1 Introduction

TV phone was regarded as a dream for communication tools in SF movies in the old days. However, a smartphone-based video communication tool is now one of the convenient popular tools freely available to mostly everybody [1]. Supporting by ICT (Information and Communication Technology) technologies, further enhancement of better communication is expected. In the meantime, this tool addresses the two types of critical issues, which are the lack of tele-presence feeling and the lack of relationship feeling in remote video communication [5] as opposed to a face-to-face communication.

Several ideas of robot-based remote communication systems have been proposed as one of the solutions to the former issue; these robots include physical telepresence robots [9, 21, 22]. Anthropomorphization [14] is another new idea to show the telepresence of a remote person in communication system. Remote communication can be basically supported by the primitive functions of physical tele-presence robots, such as a face image display of the operator [15], as well as tele-operation function such as remote-drivability to move around [10], or tele-manipulation [10]. However, there are still an open issue to be studied to narrow the gap between robot-based video communication and face-to-face one.

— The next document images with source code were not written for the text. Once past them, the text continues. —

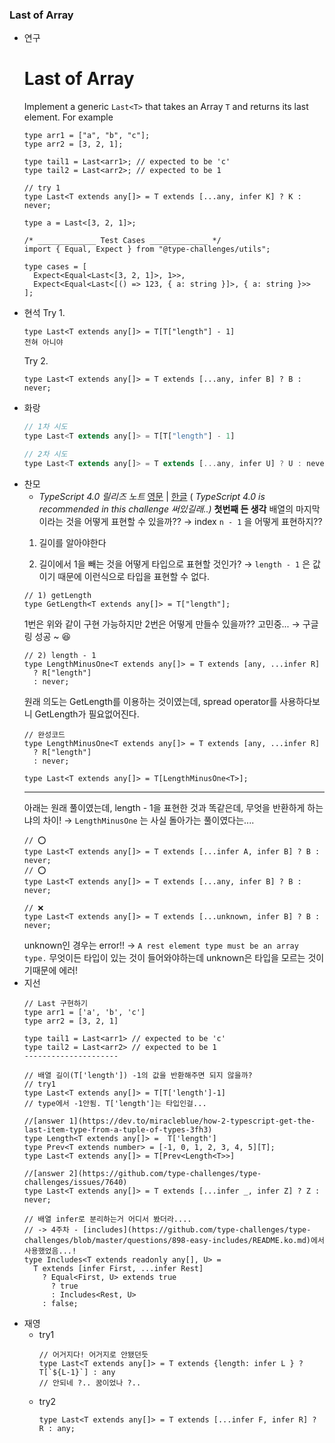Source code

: ### Last of Array

- 연구
  # **Last of Array**
  Implement a generic `Last<T>` that takes an Array `T` and returns its last element.
  For example
  ```tsx
  type arr1 = ["a", "b", "c"];
  type arr2 = [3, 2, 1];

  type tail1 = Last<arr1>; // expected to be 'c'
  type tail2 = Last<arr2>; // expected to be 1
  ```
  ```tsx
  // try 1
  type Last<T extends any[]> = T extends [...any, infer K] ? K : never;

  type a = Last<[3, 2, 1]>;

  /* _____________ Test Cases _____________ */
  import { Equal, Expect } from "@type-challenges/utils";

  type cases = [
    Expect<Equal<Last<[3, 2, 1]>, 1>>,
    Expect<Equal<Last<[() => 123, { a: string }]>, { a: string }>>
  ];
  ```
- 현석
  Try 1.
  ```tsx
  type Last<T extends any[]> = T[T["length"] - 1]
  전혀 아니야
  ```
  Try 2.
  ```tsx
  type Last<T extends any[]> = T extends [...any, infer B] ? B : never;
  ```
- 화랑
  ```jsx
  // 1차 시도
  type Last<T extends any[]> = T[T["length"] - 1]

  // 2차 시도
  type Last<T extends any[]> = T extends [...any, infer U] ? U : never

  ```
- 찬모
  - _TypeScript 4.0 릴리즈 노트_ [영문](https://www.typescriptlang.org/docs/handbook/release-notes/typescript-4-0.html) | [한글](https://han41858.tistory.com/52) ( _TypeScript 4.0 is recommended in this challenge 써있길래..)_
  **첫번째 든 생각**
  배열의 마지막이라는 것을 어떻게 표현할 수 있을까??
  → index `n - 1` 을 어떻게 표현하지??
  1. 길이를 알아야한다

  2. 길이에서 1을 빼는 것을 어떻게 타입으로 표현할 것인가?
     → `length - 1` 은 값이기 때문에 이런식으로 타입을 표현할 수 없다.
  ```tsx
  // 1) getLength
  type GetLength<T extends any[]> = T["length"];
  ```
  1번은 위와 같이 구현 가능하지만 2번은 어떻게 만들수 있을까?? 고민중...
  → 구글링 성공 ~ 😆
  ```tsx
  // 2) length - 1
  type LengthMinusOne<T extends any[]> = T extends [any, ...infer R]
    ? R["length"]
    : never;
  ```
  원래 의도는 GetLength를 이용하는 것이였는데, spread operator를 사용하다보니 GetLength가 필요없어진다.
  ```tsx
  // 완성코드
  type LengthMinusOne<T extends any[]> = T extends [any, ...infer R]
    ? R["length"]
    : never;

  type Last<T extends any[]> = T[LengthMinusOne<T>];
  ```
  ***
  아래는 원래 풀이였는데, length - 1을 표현한 것과 똑같은데, 무엇을 반환하게 하는냐의 차이!
  → `LengthMinusOne` 는 사실 돌아가는 풀이였다는....
  ```tsx
  // ⭕️
  type Last<T extends any[]> = T extends [...infer A, infer B] ? B : never;
  // ⭕️
  type Last<T extends any[]> = T extends [...any, infer B] ? B : never;

  // ❌
  type Last<T extends any[]> = T extends [...unknown, infer B] ? B : never;
  ```
  unknown인 경우는 error!!
  → `A rest element type must be an array type.`
  무엇이든 타입이 있는 것이 들어와야하는데 unknown은 타입을 모르는 것이기때문에 에러!
- 지선
  ```tsx
  // Last 구현하기
  type arr1 = ['a', 'b', 'c']
  type arr2 = [3, 2, 1]

  type tail1 = Last<arr1> // expected to be 'c'
  type tail2 = Last<arr2> // expected to be 1
  ---------------------

  // 배열 길이(T['length']) -1의 값을 반환해주면 되지 않을까?
  // try1
  type Last<T extends any[]> = T[T['length']-1]
  // type에서 -1안됨. T['length']는 타입인걸...

  //[answer 1](https://dev.to/miracleblue/how-2-typescript-get-the-last-item-type-from-a-tuple-of-types-3fh3)
  type Length<T extends any[]> =  T['length']
  type Prev<T extends number> = [-1, 0, 1, 2, 3, 4, 5][T];
  type Last<T extends any[]> = T[Prev<Length<T>>]

  //[answer 2](https://github.com/type-challenges/type-challenges/issues/7640)
  type Last<T extends any[]> = T extends [...infer _, infer Z] ? Z : never;

  // 배열 infer로 분리하는거 어디서 봤더라....
  // -> 4주차 - [includes](https://github.com/type-challenges/type-challenges/blob/master/questions/898-easy-includes/README.ko.md)에서 사용했었음...!
  type Includes<T extends readonly any[], U> =
    T extends [infer First, ...infer Rest]
      ? Equal<First, U> extends true
        ? true
        : Includes<Rest, U>
      : false;
  ```
- 재영
  - try1
    ```tsx
    // 어거지다! 어거지로 안됐던듯
    type Last<T extends any[]> = T extends {length: infer L } ? T[`${L-1}`] : any
    // 안되네 ?.. 꿈이었나 ?..
    ```
  - try2
    ```tsx
    type Last<T extends any[]> = T extends [...infer F, infer R] ? R : any;
    ```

The second issue in the lack of relationship-type feeling in remote video communication is another big challenge. Recently, an idea of robotic arm-type systems draws researchers’ attention [25]. For example, Kubi [13], which is a non-mobile arm type robot, allows the remote user to “look around” during video communication by way of commanding Kubi where to aim the tablet with an intuitive remote control over the net. Furthermore, an idea of enhanced motion display has also been reported [16] to show its feasibility over the conventional display. However, the usage of the human body movement of a remote person as a non-verbal message is still an open issue.

This study proposes an idea of human-computer interaction through remote individuals’ connection with augmented tele-presence systems called ARM-COMS (ARm-supported eMbodied COmmunication Monitor System) [6, 7, 14]. The challenge of this idea is to use the human body movement of a remote person as a non-verbal message for sharing the connected communication, and to implement a cyber-physical media us-ing ACM-COMS for connected remote communication [8].

2 Overview of ARM-COMS (ARm-supported eMbodied COmmunication Monitor System)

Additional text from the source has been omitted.